O documento foi divulgado no site do BCV esta quinta-feira, 17. Revela que, do total de reclamações recebidas, 245 foram relativas ao setor bancário, correspondendo a 88% do total, enquanto 33 tiveram origem no setor segurador. O setor bancário registou, assim, um aumento de 11,87% face a 2024. Já no setor segurador, as reclamações passaram de 26 para 33, representando um crescimento de 26,92%.
“No setor bancário, as matérias que registaram maior incidência de reclamações foram as contas bancárias, a fraude, o crédito ao consumo, o internet banking, os cartões de débito e o crédito à habitação”, lê-se no relatório, que informa ainda que a categoria “Conta Bancária” liderou com 61 ocorrências. Enquanto que a“Fraude, surge como uma das áreas de maior preocupação, ao totalizar 25 reclamações, mais 150% do que em 2024.

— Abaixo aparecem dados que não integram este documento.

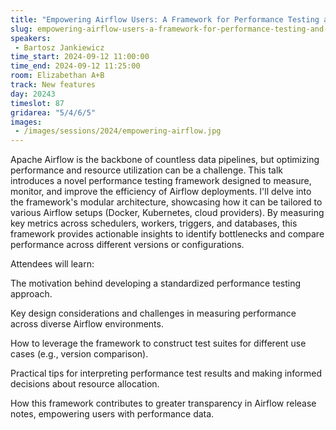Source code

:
 ```yaml
---
title: "Empowering Airflow Users: A Framework for Performance Testing and Transparent Resource Optimization"
slug: empowering-airflow-users-a-framework-for-performance-testing-and-transparent-resource-optimization
speakers:
 - Bartosz Jankiewicz
time_start: 2024-09-12 11:00:00
time_end: 2024-09-12 11:25:00
room: Elizabethan A+B
track: New features
day: 20243
timeslot: 87
gridarea: "5/4/6/5"
images: 
 - /images/sessions/2024/empowering-airflow.jpg
---
```


Apache Airflow is the backbone of countless data pipelines, but optimizing performance and resource utilization can be a challenge. This talk introduces a novel performance testing framework designed to measure, monitor, and improve the efficiency of Airflow deployments. I'll delve into the framework's modular architecture, showcasing how it can be tailored to various Airflow setups (Docker, Kubernetes, cloud providers). By measuring key metrics across schedulers, workers, triggers, and databases, this framework provides actionable insights to identify bottlenecks and compare performance across different versions or configurations.
 
 
 
 Attendees will learn:
 
 
 
 The motivation behind developing a standardized performance testing approach.
 
 Key design considerations and challenges in measuring performance across diverse Airflow environments.
 
 How to leverage the framework to construct test suites for different use cases (e.g., version comparison).
 
 Practical tips for interpreting performance test results and making informed decisions about resource allocation.
 
 How this framework contributes to greater transparency in Airflow release notes, empowering users with performance data.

Para o BCV, esta evolução está associada aos desafios decorrentes da crescente digitalização dos serviços financeiros e aos riscos relacionados com a segurança dos canais digitais. Entre as reclamações bancárias da competência do BCV, o BCA concentrou 49% do total, seguido do BI, com 19%, e da CECV, com 16%.

Ressalva, entretanto, que estes números absolutos devem ser analisados em função da dimensão da base de clientes de cada instituição, nomeadamente do número de contas bancárias ativas, para permitir uma leitura mais equilibrada da incidência das reclamações. Esclarece igualmente que, ainda no âmbito da transparência e da informação prestada aos consumidores, o BCV analisou nove propostas de alteração de preçários, verificando o cumprimento dos requisitos regulamentares e a adequação da informação disponibilizada aos clientes.

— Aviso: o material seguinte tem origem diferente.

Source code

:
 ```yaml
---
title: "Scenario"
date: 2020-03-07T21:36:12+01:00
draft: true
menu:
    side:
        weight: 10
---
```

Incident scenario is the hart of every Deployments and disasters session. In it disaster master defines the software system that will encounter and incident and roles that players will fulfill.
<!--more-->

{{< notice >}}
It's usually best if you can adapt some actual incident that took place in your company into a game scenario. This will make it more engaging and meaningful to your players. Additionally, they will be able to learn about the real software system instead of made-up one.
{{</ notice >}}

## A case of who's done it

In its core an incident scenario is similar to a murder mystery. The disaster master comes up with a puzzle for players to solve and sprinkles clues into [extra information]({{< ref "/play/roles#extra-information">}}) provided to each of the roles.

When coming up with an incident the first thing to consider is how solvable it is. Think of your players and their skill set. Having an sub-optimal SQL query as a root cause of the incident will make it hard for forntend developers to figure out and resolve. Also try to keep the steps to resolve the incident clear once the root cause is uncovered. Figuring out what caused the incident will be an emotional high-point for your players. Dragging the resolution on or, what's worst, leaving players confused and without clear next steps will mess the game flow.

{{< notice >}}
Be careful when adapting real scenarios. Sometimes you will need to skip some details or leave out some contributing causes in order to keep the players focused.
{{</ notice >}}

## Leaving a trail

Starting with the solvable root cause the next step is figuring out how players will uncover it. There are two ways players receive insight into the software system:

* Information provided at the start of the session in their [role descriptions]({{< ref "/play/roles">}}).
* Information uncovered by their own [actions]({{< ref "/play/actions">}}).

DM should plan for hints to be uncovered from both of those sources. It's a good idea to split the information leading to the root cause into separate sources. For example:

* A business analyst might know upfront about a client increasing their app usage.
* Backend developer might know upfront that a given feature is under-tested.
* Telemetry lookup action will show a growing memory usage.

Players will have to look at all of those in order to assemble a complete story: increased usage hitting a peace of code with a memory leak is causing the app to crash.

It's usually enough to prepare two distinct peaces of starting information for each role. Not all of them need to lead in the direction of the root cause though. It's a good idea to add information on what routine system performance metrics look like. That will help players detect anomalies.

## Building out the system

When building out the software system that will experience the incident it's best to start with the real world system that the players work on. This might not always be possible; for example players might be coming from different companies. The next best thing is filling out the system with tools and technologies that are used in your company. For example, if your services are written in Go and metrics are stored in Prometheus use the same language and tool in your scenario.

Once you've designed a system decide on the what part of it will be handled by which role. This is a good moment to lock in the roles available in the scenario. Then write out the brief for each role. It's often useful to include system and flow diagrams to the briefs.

Relativamente a supervisão comportamental, prossegue, esta resultou ainda na adoção de 25 medidas de supervisão, entre as quais 15 recomendações e 10 determinações específicas destinadas a corrigir desconformidades, aperfeiçoar práticas e reforçar os deveres de conduta das instituições financeiras. “O acompanhamento das reclamações permitiu ainda assegurar a restituição de 3.154.582 escudos aos consumidores financeiros, evidenciando o papel deste mecanismo enquanto instrumento efetivo de proteção dos clientes”, detalha.
Na área da educação financeira, o BCV manteve as iniciativas previstas no Plano Nacional de Educação Financeira, incluindo a Global Money Week, a Semana da Poupança e o projeto “Educação Financeira Fácil para Todos”. As ações abrangeram 879 participantes, entre crianças, jovens e adultos. Esse e os outros resultados de 2025 demonstram os desafios enfrentados pela supervisão comportamental num sistema financeiro cada vez mais digitalizado, sobretudo no que respeita à prevenção de fraudes e à segurança dos canais digitais.
O BCV promete continuará a privilegiar uma abordagem preventiva, através do acompanhamento da conduta das instituições financeiras e do reforço da confiança dos consumidores no sistema financeiro nacional.